Rosenergoatom spokesman Ashot Nasibov said that, “in the process of realizing the project it was clear more time was needed for the new technological operations.”
“The delay is caused in the first place by additional elaboration of innovative technological solutions for the floating nuclear power plant. As a result, the current general delay in construction will be five months. That being said, the steam turbine generators are 60 percent complete, the first reactor is 50 percent complete, the second reactor is 48 percent complete and the hull is 30 percent complete.” Nasibov said, according to the agency.

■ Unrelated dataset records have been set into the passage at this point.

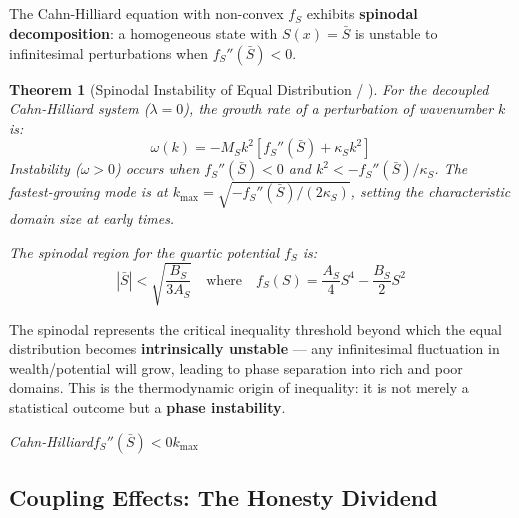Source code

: \documentclass[12pt,a4paper]{article}
\theoremstyle{plain}
\newtheorem{theorem}{ Theorem}[section]
\theoremstyle{definition}
\newcommand{\Sf}{S}                   %
\newcommand{\cn}[1]{\textcolor{scxgray}{\textit{#1}}}
\begin{document}
\subsection*{}

The Cahn-Hilliard equation with non-convex $f_S$ exhibits \textbf{spinodal
decomposition}: a homogeneous state with $\Sf(x)=\bar{\Sf}$ is unstable
to infinitesimal perturbations when $f_S''(\bar{\Sf}) < 0$.

\begin{theorem}[Spinodal Instability of Equal Distribution / ]
\label{thm:spinodal}
For the decoupled Cahn-Hilliard system ($\lambda=0$), the growth rate of
a perturbation of wavenumber $k$ is:
\begin{equation}
    \omega(k) = -M_S k^2 \left[ f_S''(\bar{\Sf}) + \kappa_S k^2 \right]
    \label{eq:dispersion}
\end{equation}
Instability ($\omega>0$) occurs when $f_S''(\bar{\Sf})<0$ and
$k^2 < -f_S''(\bar{\Sf})/\kappa_S$. The fastest-growing mode is at
$k_{\max} = \sqrt{-f_S''(\bar{\Sf})/(2\kappa_S)}$, setting the
characteristic domain size at early times.

The spinodal region for the quartic potential $f_S$ is:
\begin{equation}
    |\bar{\Sf}| < \sqrt{\frac{B_S}{3A_S}}
    \quad \text{where} \quad f_S(\Sf) = \frac{A_S}{4}\Sf^4 - \frac{B_S}{2}\Sf^2
    \label{eq:spinodal_region}
\end{equation}
\end{theorem}

The spinodal represents the critical inequality threshold beyond which
the equal distribution becomes \textbf{intrinsically unstable} — any
infinitesimal fluctuation in wealth/potential will grow, leading to
phase separation into rich and poor domains. This is the thermodynamic
origin of inequality: it is not merely a statistical outcome but a
\textbf{phase instability}.

\bigskip
\noindent
\cn{Cahn-Hilliard$f_S''(\bar{\Sf})<0$$k_{\max}$}

\subsection{Coupling Effects: The Honesty Dividend}
\subsection*{}
\end{document}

Nasibov made a special effort to underscore that he was speaking of a “possible” delay of the launch of the floating nuclear power plant, which had been planned for industrial scale release in mid-2010
“We plan to launch industrial scale use of the floating nuclear power plant in 2011, as per schedule,” he said.
Rosenergoatom and Sevmash had earlier signed a declaration of intention to build a series of seven 70-megawatt floating nuclear power plants.
The first floating nuclear power plant will supply electrical energy to Sevmash itself. Rosenergoatom further presumes that floating nuclear power plants will be put to wide use in energy-poor areas, as well as in large scale projects demanding uninterrupted energy supplies in the absences of a power infrastructure. According to planners, the plants will be of special interest to Eastern Pacific Rim nations.
Rosenergoatom plans to launch a fleet of seven floating nuclear power plants for Russia by 2015.